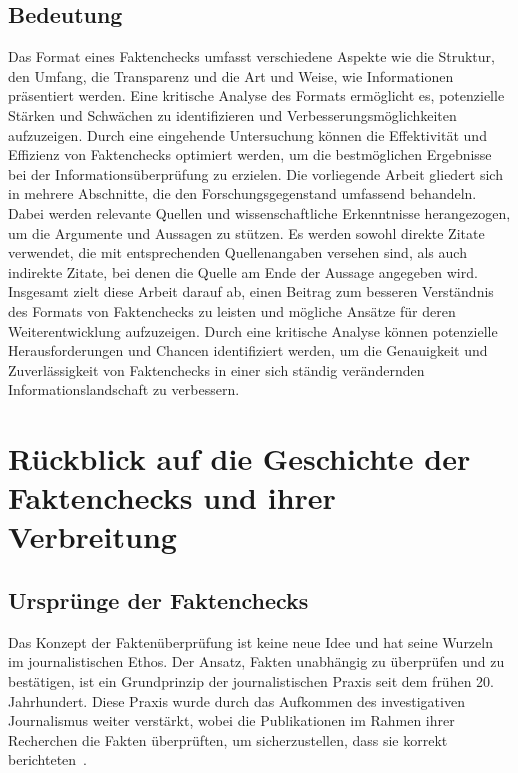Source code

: \documentclass[a4paper,listof=totoc,bibliography=totoc]{scrartcl}
\begin{document}
\subsection{Bedeutung} 
Das Format eines Faktenchecks umfasst verschiedene Aspekte wie die Struktur, den 
Umfang, die Transparenz und die Art und Weise, wie Informationen präsentiert werden. 
Eine kritische Analyse des Formats ermöglicht es, potenzielle Stärken und Schwächen 
zu identifizieren und Verbesserungsmöglichkeiten aufzuzeigen. Durch eine eingehende 
Untersuchung können die Effektivität und Effizienz von Faktenchecks optimiert werden, 
um die bestmöglichen Ergebnisse bei der Informationsüberprüfung zu erzielen.
Die vorliegende Arbeit gliedert sich in mehrere Abschnitte, die den Forschungsgegenstand 
umfassend behandeln. Dabei werden relevante Quellen und wissenschaftliche Erkenntnisse 
herangezogen, um die Argumente und Aussagen zu stützen. Es werden sowohl direkte Zitate 
verwendet, die mit entsprechenden Quellenangaben versehen sind, als auch indirekte Zitate, 
bei denen die Quelle am Ende der Aussage angegeben wird.
Insgesamt zielt diese Arbeit darauf ab, einen Beitrag zum besseren Verständnis des Formats 
von Faktenchecks zu leisten und mögliche Ansätze für deren Weiterentwicklung aufzuzeigen. 
Durch eine kritische Analyse können potenzielle Herausforderungen und Chancen identifiziert 
werden, um die Genauigkeit und Zuverlässigkeit von Faktenchecks in einer sich ständig 
verändernden Informationslandschaft zu verbessern.

\section{Rückblick auf die Geschichte der Faktenchecks und ihrer Verbreitung}

\subsection{Ursprünge der Faktenchecks}

Das Konzept der Faktenüberprüfung ist keine neue Idee und hat seine Wurzeln im journalistischen 
Ethos. Der Ansatz, Fakten unabhängig zu überprüfen und zu bestätigen, ist ein Grundprinzip der 
journalistischen Praxis seit dem frühen 20. Jahrhundert. Diese Praxis wurde durch das Aufkommen 
des investigativen Journalismus weiter verstärkt, wobei die Publikationen im Rahmen ihrer Recherchen 
die Fakten überprüften, um sicherzustellen, dass sie korrekt berichteten~\cite{graves2018}. 
\end{document}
# # #
WORK TO COMPLETE>
Repeat exactly, and only, the lines from the line with "Insgesamt zielt diese" through the end of the listing above, both ends included.

EXERCISE RESULT>
Insgesamt zielt diese Arbeit darauf ab, einen Beitrag zum besseren Verständnis des Formats 
von Faktenchecks zu leisten und mögliche Ansätze für deren Weiterentwicklung aufzuzeigen. 
Durch eine kritische Analyse können potenzielle Herausforderungen und Chancen identifiziert 
werden, um die Genauigkeit und Zuverlässigkeit von Faktenchecks in einer sich ständig 
verändernden Informationslandschaft zu verbessern.

\section{Rückblick auf die Geschichte der Faktenchecks und ihrer Verbreitung}

\subsection{Ursprünge der Faktenchecks}

Das Konzept der Faktenüberprüfung ist keine neue Idee und hat seine Wurzeln im journalistischen 
Ethos. Der Ansatz, Fakten unabhängig zu überprüfen und zu bestätigen, ist ein Grundprinzip der 
journalistischen Praxis seit dem frühen 20. Jahrhundert. Diese Praxis wurde durch das Aufkommen 
des investigativen Journalismus weiter verstärkt, wobei die Publikationen im Rahmen ihrer Recherchen 
die Fakten überprüften, um sicherzustellen, dass sie korrekt berichteten~\cite{graves2018}. 
\end{document}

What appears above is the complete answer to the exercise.